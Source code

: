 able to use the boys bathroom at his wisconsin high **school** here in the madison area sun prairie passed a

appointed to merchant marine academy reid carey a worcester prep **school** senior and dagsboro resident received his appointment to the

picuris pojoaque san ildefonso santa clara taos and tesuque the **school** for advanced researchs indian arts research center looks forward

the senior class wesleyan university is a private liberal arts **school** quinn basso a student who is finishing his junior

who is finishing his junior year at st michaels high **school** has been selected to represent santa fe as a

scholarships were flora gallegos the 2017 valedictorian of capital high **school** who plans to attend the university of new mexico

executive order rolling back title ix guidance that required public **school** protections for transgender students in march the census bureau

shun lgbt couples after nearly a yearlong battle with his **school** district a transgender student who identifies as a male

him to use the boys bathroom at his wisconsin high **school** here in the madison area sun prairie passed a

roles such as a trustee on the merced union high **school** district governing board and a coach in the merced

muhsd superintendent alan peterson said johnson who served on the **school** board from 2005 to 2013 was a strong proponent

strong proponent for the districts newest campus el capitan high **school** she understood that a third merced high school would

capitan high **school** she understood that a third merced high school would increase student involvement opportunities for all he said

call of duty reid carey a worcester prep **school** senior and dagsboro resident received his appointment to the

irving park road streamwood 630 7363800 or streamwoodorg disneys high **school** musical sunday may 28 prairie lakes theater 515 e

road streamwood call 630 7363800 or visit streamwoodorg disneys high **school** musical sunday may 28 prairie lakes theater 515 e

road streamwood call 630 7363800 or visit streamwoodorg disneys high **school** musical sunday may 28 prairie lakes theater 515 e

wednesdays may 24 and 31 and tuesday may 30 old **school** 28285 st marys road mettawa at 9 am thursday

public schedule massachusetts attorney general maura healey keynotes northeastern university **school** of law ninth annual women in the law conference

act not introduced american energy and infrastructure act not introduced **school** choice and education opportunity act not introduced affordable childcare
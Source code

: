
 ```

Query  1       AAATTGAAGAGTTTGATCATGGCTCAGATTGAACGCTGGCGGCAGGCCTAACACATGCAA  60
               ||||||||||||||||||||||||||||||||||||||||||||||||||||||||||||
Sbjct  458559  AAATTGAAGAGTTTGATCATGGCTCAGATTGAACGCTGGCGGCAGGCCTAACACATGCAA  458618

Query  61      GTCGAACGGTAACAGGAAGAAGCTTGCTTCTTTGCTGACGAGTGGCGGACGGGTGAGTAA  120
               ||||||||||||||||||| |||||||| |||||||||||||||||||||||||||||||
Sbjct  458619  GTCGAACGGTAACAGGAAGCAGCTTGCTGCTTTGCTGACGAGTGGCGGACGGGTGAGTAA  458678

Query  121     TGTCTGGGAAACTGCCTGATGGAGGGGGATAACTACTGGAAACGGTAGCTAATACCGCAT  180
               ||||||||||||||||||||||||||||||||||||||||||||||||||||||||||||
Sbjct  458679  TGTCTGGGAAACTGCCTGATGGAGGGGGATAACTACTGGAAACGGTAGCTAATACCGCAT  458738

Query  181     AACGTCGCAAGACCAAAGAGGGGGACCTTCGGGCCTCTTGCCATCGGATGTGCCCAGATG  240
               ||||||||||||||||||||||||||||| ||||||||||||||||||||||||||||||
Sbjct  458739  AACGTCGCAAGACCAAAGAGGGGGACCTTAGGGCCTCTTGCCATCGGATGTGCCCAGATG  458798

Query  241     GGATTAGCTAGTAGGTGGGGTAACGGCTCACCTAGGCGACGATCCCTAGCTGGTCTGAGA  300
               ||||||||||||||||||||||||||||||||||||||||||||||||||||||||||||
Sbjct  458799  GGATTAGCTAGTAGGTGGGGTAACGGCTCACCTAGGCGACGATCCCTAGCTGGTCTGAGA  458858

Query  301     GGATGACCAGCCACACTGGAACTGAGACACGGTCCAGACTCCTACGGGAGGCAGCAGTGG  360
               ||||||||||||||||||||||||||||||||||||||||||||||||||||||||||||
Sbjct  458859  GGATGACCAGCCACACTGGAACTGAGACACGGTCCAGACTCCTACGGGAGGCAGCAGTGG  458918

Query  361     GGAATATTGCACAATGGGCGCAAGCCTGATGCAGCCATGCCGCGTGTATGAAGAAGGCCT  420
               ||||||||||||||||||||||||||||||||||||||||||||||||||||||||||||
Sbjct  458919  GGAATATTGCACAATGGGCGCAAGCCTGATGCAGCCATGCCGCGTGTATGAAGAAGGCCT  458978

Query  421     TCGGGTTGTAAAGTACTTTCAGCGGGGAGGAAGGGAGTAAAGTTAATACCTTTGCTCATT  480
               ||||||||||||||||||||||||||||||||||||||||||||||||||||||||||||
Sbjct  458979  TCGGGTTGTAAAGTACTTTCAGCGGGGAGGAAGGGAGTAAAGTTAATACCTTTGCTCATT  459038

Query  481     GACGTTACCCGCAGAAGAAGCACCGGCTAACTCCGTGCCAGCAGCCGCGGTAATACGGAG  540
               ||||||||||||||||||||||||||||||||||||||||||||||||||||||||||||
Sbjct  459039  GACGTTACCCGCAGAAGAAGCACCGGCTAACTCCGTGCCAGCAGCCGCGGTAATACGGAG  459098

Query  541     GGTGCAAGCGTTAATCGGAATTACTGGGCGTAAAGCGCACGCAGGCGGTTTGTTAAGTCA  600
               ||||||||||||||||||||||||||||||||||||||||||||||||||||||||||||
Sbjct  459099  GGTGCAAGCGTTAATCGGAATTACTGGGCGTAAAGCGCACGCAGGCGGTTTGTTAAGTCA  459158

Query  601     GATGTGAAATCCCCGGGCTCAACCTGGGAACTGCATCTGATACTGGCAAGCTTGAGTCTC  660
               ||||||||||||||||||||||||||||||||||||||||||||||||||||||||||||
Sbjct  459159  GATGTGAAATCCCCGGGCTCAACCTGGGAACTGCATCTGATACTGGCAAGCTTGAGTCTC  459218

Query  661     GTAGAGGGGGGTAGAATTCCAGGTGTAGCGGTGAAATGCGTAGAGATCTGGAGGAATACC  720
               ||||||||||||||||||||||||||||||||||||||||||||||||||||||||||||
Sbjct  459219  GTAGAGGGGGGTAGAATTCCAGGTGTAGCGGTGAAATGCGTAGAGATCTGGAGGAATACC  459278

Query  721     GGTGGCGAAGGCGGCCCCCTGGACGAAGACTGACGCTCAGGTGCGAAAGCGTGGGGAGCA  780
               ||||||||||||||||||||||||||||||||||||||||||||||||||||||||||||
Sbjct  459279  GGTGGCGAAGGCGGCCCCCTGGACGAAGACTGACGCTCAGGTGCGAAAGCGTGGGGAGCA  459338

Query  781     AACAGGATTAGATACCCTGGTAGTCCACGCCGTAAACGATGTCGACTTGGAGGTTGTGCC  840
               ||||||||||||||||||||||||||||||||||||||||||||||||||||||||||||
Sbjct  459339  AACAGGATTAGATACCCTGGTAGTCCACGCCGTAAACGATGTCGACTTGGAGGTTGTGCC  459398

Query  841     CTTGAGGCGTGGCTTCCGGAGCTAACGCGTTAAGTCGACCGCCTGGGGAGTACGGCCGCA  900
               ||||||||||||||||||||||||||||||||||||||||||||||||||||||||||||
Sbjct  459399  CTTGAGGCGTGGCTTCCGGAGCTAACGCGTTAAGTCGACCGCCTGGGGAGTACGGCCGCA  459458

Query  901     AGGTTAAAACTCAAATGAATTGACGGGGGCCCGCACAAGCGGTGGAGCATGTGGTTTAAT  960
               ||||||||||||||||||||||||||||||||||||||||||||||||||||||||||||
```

Exercise prompt. Only the lines above starting with the one with "appointed to merchant" and going through the one with "call of duty" are to be copied, word for word and with both ends kept.

Result for this exercise.
appointed to merchant marine academy reid carey a worcester prep **school** senior and dagsboro resident received his appointment to the

picuris pojoaque san ildefonso santa clara taos and tesuque the **school** for advanced researchs indian arts research center looks forward

the senior class wesleyan university is a private liberal arts **school** quinn basso a student who is finishing his junior

who is finishing his junior year at st michaels high **school** has been selected to represent santa fe as a

scholarships were flora gallegos the 2017 valedictorian of capital high **school** who plans to attend the university of new mexico

executive order rolling back title ix guidance that required public **school** protections for transgender students in march the census bureau

shun lgbt couples after nearly a yearlong battle with his **school** district a transgender student who identifies as a male

him to use the boys bathroom at his wisconsin high **school** here in the madison area sun prairie passed a

roles such as a trustee on the merced union high **school** district governing board and a coach in the merced

muhsd superintendent alan peterson said johnson who served on the **school** board from 2005 to 2013 was a strong proponent

strong proponent for the districts newest campus el capitan high **school** she understood that a third merced high school would

capitan high **school** she understood that a third merced high school would increase student involvement opportunities for all he said

call of duty reid carey a worcester prep **school** senior and dagsboro resident received his appointment to the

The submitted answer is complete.